Lack of political will

Lack of political will to cooperate
Lack of political commitment to act on problems
Political unwillingness to change
Failure of political will
Political will is the magic ingredient of human commitment to a cause which makes things work or make things happen. Without it there is stagnation or, at least, inaction, as expressed in such statements as: "What is missing is political will at the top"; "Lack of political will created difficult obstacles to economic integration"; "It's not a technical problem, it's only a question of political will".
As social and technological innovation increase, it becomes harder to implement changes and catch up. For a country this means that economic, epistemological and organizational sustainability become a question of continuing transformation in a fast-changing world. But what has proved successful as a model in the past then creates inertia within that system, eliciting an unwillingness to change since change is perceived as disrupting what works, whether institutionalized educational patterns or the power and economic privileges of those who emerged through that model and have an investment in the current status. The best adapted and most successful countries then experience the greatest difficulty in adapting and retaining their comparative advantages.
1. The problem is not lack of laws to care for human rights. The problem is a lack of political will by governments, their silence and their inability to control their own security forces.

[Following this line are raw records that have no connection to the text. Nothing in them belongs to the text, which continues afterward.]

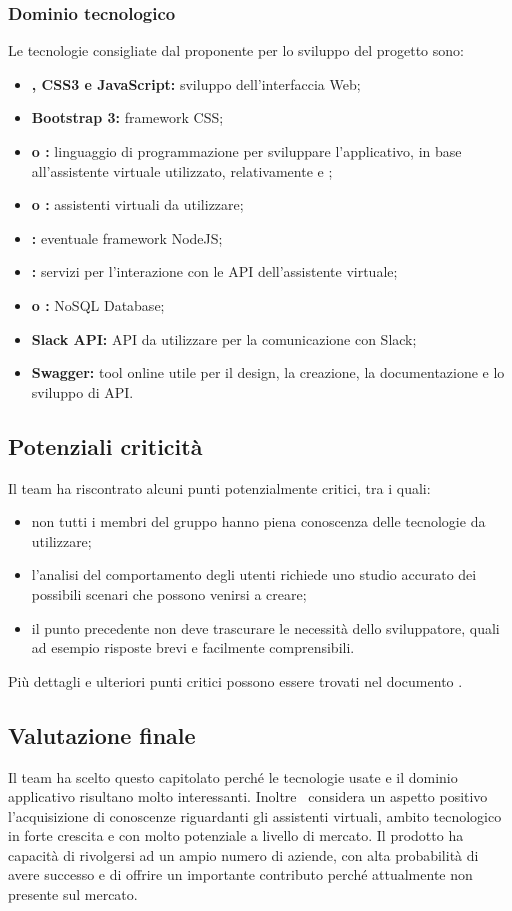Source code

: \documentclass[../StudioDiFattibilita.tex]{subfiles}
\begin{document}
	 	\subsubsection{Dominio tecnologico}
		Le tecnologie consigliate dal proponente per lo sviluppo del progetto sono:
		\begin{itemize}
			\item \textbf{, CSS3 e JavaScript:} sviluppo dell'interfaccia Web;
			\item \textbf{Bootstrap 3:} framework CSS;
			\item \textbf{ o :} linguaggio di programmazione per sviluppare l'applicativo, in base all'assistente virtuale utilizzato, relativamente  e ;
			\item \textbf{ o :} assistenti virtuali da utilizzare;
			\item \textbf{:} eventuale framework NodeJS;
			\item \textbf{:} servizi per l'interazione con le API dell'assistente virtuale;
			\item \textbf{ o :} NoSQL Database;
			\item \textbf{Slack API:} API da utilizzare per la comunicazione con Slack;
			\item \textbf{Swagger:} tool online utile per il design, la creazione, la documentazione e lo sviluppo di API.
		\end{itemize}

		\subsection{Potenziali criticità}
		Il team ha riscontrato alcuni punti potenzialmente critici, tra i quali:
		\begin{itemize}
			\item non tutti i membri del gruppo hanno piena conoscenza delle tecnologie da utilizzare;
			\item l'analisi del comportamento degli utenti richiede uno studio accurato dei possibili scenari che possono venirsi a creare;
			\item il punto precedente non deve trascurare le necessità dello sviluppatore, quali ad esempio risposte brevi e facilmente comprensibili.
		\end{itemize}
		Più dettagli e ulteriori punti critici possono essere trovati nel documento \pianodiprogettov.

	\subsection{Valutazione finale}
	Il team ha scelto questo capitolato perché le tecnologie usate e il dominio applicativo risultano molto interessanti. Inoltre \kpanic\ considera un aspetto positivo l'acquisizione di conoscenze riguardanti gli assistenti virtuali, ambito tecnologico in forte crescita e con molto potenziale a livello di mercato. Il prodotto ha capacità di rivolgersi ad un ampio numero di aziende, con alta probabilità di avere successo e di offrire un importante contributo perché attualmente non presente sul mercato.
\end{document}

2. Usually, it is the political commitment of a nation's leadership which can mobilize a whole society, procure the necessary resources, coordinate supply and demand, and put the weight of permanent government services behind a sustained national effort. Although there are outstanding examples of such commitment, it must be said that the political will to act on behalf of the poor and the vulnerable is not always evident. The weakness, indeed sometimes the lack, of commitment among ruling elites to the well-being of the majority has been and still is a major obstacle to development in many areas.